No top 10 list would be complete without a mention of laboratory developed tests (LDTs). As we have reported, the FDA has expressed an intent to release final guidance this year regarding LDTs.
Compliance Tips: Dunham recommends that, in general, laboratories should plan for the future. For example, laboratories that are upgrading or expanding their facilities would be wise to take steps to incorporate good manufacturing practices as part of that process in anticipation of some FDA regulation.
8. 60-day Repayment Rule
The Kane v. Continuum Health Partners court decision last year addressing the 60-day requirement for reporting and returning overpayments “puts some guidance out that there indicates a standard that would be tough to meet—providers may have identified a problem [triggering the 60-days] when they are on notice that an overpayment likely existed but hadn’t yet conclusively determined the overpayment’s existence.” Carter notes that while CMS issued a proposed rule in 2012, on Feb. 17, 2015 it delayed publication of a final rule for one year.
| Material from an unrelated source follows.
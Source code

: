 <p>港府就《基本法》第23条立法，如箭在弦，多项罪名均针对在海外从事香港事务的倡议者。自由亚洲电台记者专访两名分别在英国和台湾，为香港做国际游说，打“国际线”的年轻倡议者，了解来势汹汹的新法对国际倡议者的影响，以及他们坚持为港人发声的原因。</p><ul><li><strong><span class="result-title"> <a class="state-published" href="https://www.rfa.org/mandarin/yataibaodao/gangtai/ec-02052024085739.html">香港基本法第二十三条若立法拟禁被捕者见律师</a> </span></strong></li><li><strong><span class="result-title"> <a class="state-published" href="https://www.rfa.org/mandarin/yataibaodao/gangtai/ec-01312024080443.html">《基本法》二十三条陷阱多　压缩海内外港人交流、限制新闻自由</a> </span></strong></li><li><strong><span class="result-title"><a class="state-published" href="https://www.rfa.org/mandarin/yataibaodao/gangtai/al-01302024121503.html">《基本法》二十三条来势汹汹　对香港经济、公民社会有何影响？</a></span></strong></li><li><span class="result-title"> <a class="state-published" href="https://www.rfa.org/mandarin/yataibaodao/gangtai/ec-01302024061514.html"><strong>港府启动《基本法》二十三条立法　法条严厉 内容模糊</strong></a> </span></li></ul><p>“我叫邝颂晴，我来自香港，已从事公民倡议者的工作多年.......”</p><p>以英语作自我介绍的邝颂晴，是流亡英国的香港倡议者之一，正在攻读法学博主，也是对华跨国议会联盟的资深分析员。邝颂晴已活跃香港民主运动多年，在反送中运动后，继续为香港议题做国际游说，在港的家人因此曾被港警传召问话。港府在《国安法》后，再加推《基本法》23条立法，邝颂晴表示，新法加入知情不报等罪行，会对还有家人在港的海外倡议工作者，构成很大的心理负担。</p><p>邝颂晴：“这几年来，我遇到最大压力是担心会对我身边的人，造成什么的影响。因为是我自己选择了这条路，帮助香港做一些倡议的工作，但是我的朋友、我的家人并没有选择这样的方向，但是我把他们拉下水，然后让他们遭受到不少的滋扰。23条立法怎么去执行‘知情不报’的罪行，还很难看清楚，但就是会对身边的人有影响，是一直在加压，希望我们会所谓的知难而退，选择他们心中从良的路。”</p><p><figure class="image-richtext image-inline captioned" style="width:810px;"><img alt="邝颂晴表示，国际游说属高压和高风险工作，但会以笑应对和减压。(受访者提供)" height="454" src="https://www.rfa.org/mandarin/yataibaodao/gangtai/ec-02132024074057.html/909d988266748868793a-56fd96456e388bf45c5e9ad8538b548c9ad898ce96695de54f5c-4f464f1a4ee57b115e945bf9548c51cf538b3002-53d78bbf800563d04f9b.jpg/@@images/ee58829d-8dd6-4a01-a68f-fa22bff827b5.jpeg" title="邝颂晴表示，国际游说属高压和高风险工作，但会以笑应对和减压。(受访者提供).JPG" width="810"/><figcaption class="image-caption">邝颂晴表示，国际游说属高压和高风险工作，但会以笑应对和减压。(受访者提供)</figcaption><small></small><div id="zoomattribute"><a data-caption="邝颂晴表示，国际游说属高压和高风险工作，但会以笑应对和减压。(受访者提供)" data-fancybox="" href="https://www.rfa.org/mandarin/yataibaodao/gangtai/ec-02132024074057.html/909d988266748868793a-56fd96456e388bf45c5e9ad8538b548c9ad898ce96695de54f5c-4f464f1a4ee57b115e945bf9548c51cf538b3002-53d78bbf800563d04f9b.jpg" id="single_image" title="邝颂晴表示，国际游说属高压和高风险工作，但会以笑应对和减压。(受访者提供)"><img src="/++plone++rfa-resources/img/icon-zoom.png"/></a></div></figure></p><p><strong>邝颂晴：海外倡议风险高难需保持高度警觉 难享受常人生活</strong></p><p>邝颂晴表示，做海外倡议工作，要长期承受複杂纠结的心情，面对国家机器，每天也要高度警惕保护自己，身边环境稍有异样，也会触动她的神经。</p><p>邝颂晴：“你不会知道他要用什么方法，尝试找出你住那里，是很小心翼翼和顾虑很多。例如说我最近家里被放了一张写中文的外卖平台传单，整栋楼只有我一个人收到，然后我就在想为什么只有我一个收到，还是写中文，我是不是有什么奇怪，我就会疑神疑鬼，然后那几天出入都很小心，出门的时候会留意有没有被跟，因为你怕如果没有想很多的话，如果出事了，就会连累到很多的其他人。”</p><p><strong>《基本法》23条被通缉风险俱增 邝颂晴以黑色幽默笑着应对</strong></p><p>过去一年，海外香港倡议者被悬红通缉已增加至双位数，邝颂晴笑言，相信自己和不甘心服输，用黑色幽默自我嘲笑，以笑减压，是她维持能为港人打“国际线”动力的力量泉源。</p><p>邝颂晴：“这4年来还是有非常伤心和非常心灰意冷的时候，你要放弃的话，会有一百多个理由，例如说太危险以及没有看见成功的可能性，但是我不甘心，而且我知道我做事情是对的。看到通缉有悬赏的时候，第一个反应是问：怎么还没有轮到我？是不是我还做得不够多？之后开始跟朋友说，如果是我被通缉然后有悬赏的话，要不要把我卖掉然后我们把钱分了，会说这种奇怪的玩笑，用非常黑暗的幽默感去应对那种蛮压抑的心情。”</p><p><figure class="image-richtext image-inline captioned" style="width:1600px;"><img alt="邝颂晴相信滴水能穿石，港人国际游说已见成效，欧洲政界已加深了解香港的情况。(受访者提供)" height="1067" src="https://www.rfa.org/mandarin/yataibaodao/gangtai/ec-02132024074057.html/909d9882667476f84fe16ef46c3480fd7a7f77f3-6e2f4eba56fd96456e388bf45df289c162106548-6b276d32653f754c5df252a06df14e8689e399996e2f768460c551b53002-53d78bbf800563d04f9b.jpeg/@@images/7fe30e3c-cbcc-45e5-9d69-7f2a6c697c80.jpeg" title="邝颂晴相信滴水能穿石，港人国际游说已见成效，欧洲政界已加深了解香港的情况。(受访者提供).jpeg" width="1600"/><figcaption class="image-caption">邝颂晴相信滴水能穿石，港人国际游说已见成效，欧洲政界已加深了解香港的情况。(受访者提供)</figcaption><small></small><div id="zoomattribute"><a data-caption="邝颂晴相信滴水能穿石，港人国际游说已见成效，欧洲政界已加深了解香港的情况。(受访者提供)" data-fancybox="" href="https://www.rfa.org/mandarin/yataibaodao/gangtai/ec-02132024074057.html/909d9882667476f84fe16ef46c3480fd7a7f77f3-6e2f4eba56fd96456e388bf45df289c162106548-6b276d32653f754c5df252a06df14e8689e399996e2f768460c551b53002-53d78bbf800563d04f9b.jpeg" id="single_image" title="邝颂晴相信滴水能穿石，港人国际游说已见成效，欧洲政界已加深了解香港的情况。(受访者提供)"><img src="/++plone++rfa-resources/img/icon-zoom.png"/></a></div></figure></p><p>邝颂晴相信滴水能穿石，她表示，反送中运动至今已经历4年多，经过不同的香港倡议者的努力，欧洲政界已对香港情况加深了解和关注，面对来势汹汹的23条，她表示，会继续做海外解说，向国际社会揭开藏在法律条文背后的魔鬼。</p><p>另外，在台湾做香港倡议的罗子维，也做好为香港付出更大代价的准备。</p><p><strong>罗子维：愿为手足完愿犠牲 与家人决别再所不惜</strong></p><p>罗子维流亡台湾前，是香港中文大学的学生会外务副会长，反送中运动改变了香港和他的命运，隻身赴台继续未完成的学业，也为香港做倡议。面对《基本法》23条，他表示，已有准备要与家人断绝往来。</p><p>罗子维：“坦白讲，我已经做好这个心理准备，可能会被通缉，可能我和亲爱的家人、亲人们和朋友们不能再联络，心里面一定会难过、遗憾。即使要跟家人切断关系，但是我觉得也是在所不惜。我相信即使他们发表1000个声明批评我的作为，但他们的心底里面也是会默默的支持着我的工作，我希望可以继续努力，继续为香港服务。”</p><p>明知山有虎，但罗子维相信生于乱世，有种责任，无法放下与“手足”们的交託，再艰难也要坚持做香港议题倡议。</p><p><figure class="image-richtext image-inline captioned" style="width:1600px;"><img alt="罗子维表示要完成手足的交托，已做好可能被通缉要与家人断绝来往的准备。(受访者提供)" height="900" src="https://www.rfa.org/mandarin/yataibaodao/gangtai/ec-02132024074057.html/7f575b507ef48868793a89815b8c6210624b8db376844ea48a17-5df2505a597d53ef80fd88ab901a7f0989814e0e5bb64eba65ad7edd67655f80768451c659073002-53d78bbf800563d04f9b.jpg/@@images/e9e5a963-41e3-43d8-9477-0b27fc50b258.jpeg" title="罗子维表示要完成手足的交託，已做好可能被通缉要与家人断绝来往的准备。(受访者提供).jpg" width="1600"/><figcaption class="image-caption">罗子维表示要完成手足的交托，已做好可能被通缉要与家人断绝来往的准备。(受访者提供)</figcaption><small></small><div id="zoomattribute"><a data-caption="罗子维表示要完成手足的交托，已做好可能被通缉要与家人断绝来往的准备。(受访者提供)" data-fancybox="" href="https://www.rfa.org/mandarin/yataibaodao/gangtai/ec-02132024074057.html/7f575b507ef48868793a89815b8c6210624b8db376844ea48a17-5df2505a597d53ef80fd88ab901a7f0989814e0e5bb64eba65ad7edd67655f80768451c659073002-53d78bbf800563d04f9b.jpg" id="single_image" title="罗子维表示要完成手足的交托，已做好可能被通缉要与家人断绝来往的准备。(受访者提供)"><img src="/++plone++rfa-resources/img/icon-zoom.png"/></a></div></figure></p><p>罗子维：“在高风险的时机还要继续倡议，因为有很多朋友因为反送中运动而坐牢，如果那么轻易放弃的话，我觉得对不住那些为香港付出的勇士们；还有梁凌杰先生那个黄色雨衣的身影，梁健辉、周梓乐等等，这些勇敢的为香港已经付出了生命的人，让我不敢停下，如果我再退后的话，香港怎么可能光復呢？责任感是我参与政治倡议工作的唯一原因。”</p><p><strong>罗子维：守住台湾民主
Thus providers continue to operate without agency guidance on when an overpayment is “identified” for purposes of triggering the 60-day reporting and repayment deadline.
Compliance Tips: Carter reminds providers to keep the case in perspective as “the ruling was in response to a motion to dismiss in a single district court and was very fact-specific.” However, it signifies that the government and qui tam relators would be willing to challenge providers that delay in reporting and returning overpayments. Carter advises that “once a potential problem is identified, continue to diligently investigate the scope of the issue, document that investigation, and once you do know there’s an issue, make the repayments without any unnecessary delay.”
9. ACO and Alternative Payment Model Participation
“Labs are starting to wade in and can provide a valuable role in patient care in alternative payment models,” says Carter. But compliance issues can arise when participants are exchanging reimbursement with referral sources.
Compliance Tips: Carter cautions clients to make sure what they are doing for accountable care organizations (ACOs) or other alternative payment model programs fits within the fraud and abuse waivers where applicable. For example, a number of the waivers under the Medicare Shared Savings Program require that remuneration be reasonably related to the purpose of the shared savings program. She adds that some waivers require the governing body or board to make a formal determination that the remuneration is for purposes of the shared savings program. While the fraud and abuse waivers for certain alternative payment models offer some additional flexibility, they are not unlimited.
10. Outdated Compliance Programs
“Compliance plans aren’t just meant to be put on the shelf,” warns Carter. “The compliance plan should be a living breathing document and you should be working with your organization to ensure compliance is top of mind.”
Compliance Tips: Dunham recommends labs review compliance procedures at least annually and revise to respond to changes in federal or state law or enforcement trends. Make sure third parties such as vendors and agents are aware of your compliance expectations too, he adds. Carter notes that many choose to consult the OIG Work Plan to update policies and procedures but she also suggests compliance officers sign up for the OIG’s “What’s New” email alert and look at it every day. It includes advisory opinions, enforcement actions and state enforcement and “also helps you stay on top of what settlements are out there and what the OIG is doing.” “It’s easy to read through that blurb and see what is relevant to labs,” she explains.